((

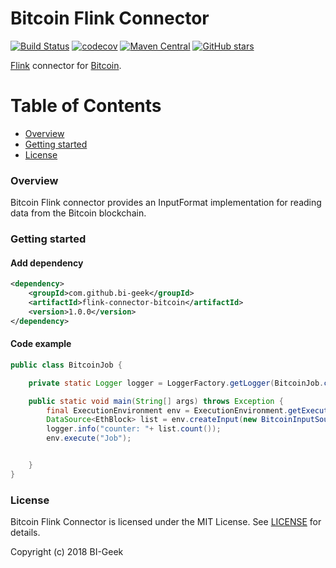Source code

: # Bitcoin Flink Connector 
[![Build Status](https://travis-ci.org/bi-geek/flink-connector-bitcoin.svg?branch=master)](https://travis-ci.org/bi-geek/flink-connector-bitcoin) 
[![codecov](https://codecov.io/gh/bi-geek/flink-connector-bitcoin/branch/master/graph/badge.svg)](https://codecov.io/gh/bi-geek/flink-connector-bitcoin) 
[![Maven Central](https://maven-badges.herokuapp.com/maven-central/com.github.bi-geek/flink-connector-bitcoin/badge.svg?style=plastic)](https://maven-badges.herokuapp.com/maven-central/com.github.bi-geek/flink-connector-bitcoin) 
[![GitHub stars](https://img.shields.io/github/stars/badges/shields.svg?style=social&label=Star)](https://github.com/bi-geek/flink-connector-bitcoin)

[Flink](https://flink.apache.org/) connector for [Bitcoin](https://bitcoin.org/).

# Table of Contents
 
- [Overview](#overview)
- [Getting started](#getting-started)
- [License](#license)


### Overview

Bitcoin Flink connector provides an InputFormat implementation for reading data from the Bitcoin blockchain.


### Getting started

#### Add dependency

```xml
<dependency>
    <groupId>com.github.bi-geek</groupId>
    <artifactId>flink-connector-bitcoin</artifactId>
    <version>1.0.0</version>
</dependency>

```
#### Code example


```java
public class BitcoinJob {

	private static Logger logger = LoggerFactory.getLogger(BitcoinJob.class);

	public static void main(String[] args) throws Exception {
		final ExecutionEnvironment env = ExecutionEnvironment.getExecutionEnvironment();
		DataSource<EthBlock> list = env.createInput(new BitcoinInputSource());
		logger.info("counter: "+ list.count());
		env.execute("Job");


	}
}
```



### License

Bitcoin Flink Connector is licensed under the MIT License. See [LICENSE](LICENSE.md) for details.

Copyright (c) 2018 BI-Geek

))

* **TASK ITEM**: Exact copies of the lines from the one with "Bitcoin Flink connector provides" through the final line of the listing should be returned, and no other lines.

* **EXERCISE OUTPUT**:
Bitcoin Flink connector provides an InputFormat implementation for reading data from the Bitcoin blockchain.


### Getting started

#### Add dependency

```xml
<dependency>
    <groupId>com.github.bi-geek</groupId>
    <artifactId>flink-connector-bitcoin</artifactId>
    <version>1.0.0</version>
</dependency>

```
#### Code example


```java
public class BitcoinJob {

	private static Logger logger = LoggerFactory.getLogger(BitcoinJob.class);

	public static void main(String[] args) throws Exception {
		final ExecutionEnvironment env = ExecutionEnvironment.getExecutionEnvironment();
		DataSource<EthBlock> list = env.createInput(new BitcoinInputSource());
		logger.info("counter: "+ list.count());
		env.execute("Job");


	}
}
```



### License

Bitcoin Flink Connector is licensed under the MIT License. See [LICENSE](LICENSE.md) for details.

Copyright (c) 2018 BI-Geek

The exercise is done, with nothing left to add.